→ Work required: In the entries below, find the line with "For this section" and the line with "on $N$ datapoints."; give again those lines and every line between them, exactly.

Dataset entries
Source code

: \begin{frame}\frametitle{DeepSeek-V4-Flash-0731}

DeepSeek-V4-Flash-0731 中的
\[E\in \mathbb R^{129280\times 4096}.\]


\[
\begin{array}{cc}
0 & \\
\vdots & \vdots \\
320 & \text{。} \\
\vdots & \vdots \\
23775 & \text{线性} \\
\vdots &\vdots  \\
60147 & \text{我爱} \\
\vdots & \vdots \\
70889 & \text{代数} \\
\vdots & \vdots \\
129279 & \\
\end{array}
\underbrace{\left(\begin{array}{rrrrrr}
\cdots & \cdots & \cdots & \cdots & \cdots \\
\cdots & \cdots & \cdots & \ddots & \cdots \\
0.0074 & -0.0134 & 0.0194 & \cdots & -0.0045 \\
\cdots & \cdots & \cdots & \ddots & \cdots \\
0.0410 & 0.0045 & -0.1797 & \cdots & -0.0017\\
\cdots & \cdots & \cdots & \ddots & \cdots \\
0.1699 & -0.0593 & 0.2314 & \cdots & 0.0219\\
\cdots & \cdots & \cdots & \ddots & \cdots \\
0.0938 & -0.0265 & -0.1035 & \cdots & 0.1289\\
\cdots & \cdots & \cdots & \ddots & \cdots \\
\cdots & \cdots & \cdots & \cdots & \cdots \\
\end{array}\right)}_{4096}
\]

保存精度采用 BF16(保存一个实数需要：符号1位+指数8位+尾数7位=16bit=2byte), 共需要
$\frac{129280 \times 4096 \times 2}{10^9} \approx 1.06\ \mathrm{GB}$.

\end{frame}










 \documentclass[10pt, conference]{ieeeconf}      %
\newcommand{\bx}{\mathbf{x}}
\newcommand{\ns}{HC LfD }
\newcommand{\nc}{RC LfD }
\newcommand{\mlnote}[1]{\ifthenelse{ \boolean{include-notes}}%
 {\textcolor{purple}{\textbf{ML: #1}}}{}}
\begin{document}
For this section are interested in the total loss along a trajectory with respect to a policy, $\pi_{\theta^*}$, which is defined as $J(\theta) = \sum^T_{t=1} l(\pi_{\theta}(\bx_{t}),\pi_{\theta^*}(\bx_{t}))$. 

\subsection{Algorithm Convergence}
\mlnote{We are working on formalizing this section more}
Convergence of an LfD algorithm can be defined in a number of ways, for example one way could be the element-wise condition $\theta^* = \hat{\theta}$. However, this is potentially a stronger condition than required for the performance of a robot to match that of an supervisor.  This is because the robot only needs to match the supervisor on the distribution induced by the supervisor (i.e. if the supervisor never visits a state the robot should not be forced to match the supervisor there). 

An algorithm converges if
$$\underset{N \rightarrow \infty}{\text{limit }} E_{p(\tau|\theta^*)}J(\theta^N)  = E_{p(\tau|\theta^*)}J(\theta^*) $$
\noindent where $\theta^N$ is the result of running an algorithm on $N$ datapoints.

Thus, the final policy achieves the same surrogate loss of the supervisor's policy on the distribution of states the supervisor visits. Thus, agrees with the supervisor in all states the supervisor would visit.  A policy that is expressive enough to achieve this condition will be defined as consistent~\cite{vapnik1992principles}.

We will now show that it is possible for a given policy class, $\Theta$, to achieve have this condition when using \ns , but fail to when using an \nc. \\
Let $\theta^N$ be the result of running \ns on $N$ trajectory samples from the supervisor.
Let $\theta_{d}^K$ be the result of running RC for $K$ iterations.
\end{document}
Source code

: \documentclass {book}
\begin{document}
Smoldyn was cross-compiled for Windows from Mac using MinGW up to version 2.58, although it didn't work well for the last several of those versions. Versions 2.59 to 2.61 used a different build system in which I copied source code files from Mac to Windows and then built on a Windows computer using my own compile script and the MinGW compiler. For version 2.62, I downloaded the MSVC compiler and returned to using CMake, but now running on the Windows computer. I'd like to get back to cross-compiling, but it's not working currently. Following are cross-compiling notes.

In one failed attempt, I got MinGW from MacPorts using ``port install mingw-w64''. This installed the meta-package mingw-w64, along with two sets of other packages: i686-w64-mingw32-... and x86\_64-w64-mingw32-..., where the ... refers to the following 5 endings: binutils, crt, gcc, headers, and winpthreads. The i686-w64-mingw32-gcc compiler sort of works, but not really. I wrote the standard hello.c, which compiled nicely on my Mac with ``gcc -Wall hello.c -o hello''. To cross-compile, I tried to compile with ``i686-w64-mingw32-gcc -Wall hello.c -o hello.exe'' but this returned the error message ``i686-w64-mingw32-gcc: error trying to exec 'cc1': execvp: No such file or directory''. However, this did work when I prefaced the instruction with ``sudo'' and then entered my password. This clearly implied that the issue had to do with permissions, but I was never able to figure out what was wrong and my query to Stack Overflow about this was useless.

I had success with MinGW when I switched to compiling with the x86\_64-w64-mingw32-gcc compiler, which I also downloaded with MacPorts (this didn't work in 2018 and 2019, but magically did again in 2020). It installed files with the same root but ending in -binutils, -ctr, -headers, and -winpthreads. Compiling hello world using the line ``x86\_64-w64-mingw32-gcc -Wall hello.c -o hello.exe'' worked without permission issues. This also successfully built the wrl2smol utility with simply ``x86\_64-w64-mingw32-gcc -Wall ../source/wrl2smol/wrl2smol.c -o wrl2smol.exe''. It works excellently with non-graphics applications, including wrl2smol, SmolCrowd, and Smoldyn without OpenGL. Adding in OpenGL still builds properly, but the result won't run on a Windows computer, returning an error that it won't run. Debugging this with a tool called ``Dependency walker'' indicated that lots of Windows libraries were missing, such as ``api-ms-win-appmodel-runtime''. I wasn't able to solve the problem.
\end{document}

→ Reply to the exercise:
For this section are interested in the total loss along a trajectory with respect to a policy, $\pi_{\theta^*}$, which is defined as $J(\theta) = \sum^T_{t=1} l(\pi_{\theta}(\bx_{t}),\pi_{\theta^*}(\bx_{t}))$. 

\subsection{Algorithm Convergence}
\mlnote{We are working on formalizing this section more}
Convergence of an LfD algorithm can be defined in a number of ways, for example one way could be the element-wise condition $\theta^* = \hat{\theta}$. However, this is potentially a stronger condition than required for the performance of a robot to match that of an supervisor.  This is because the robot only needs to match the supervisor on the distribution induced by the supervisor (i.e. if the supervisor never visits a state the robot should not be forced to match the supervisor there). 

An algorithm converges if
$$\underset{N \rightarrow \infty}{\text{limit }} E_{p(\tau|\theta^*)}J(\theta^N)  = E_{p(\tau|\theta^*)}J(\theta^*) $$
\noindent where $\theta^N$ is the result of running an algorithm on $N$ datapoints.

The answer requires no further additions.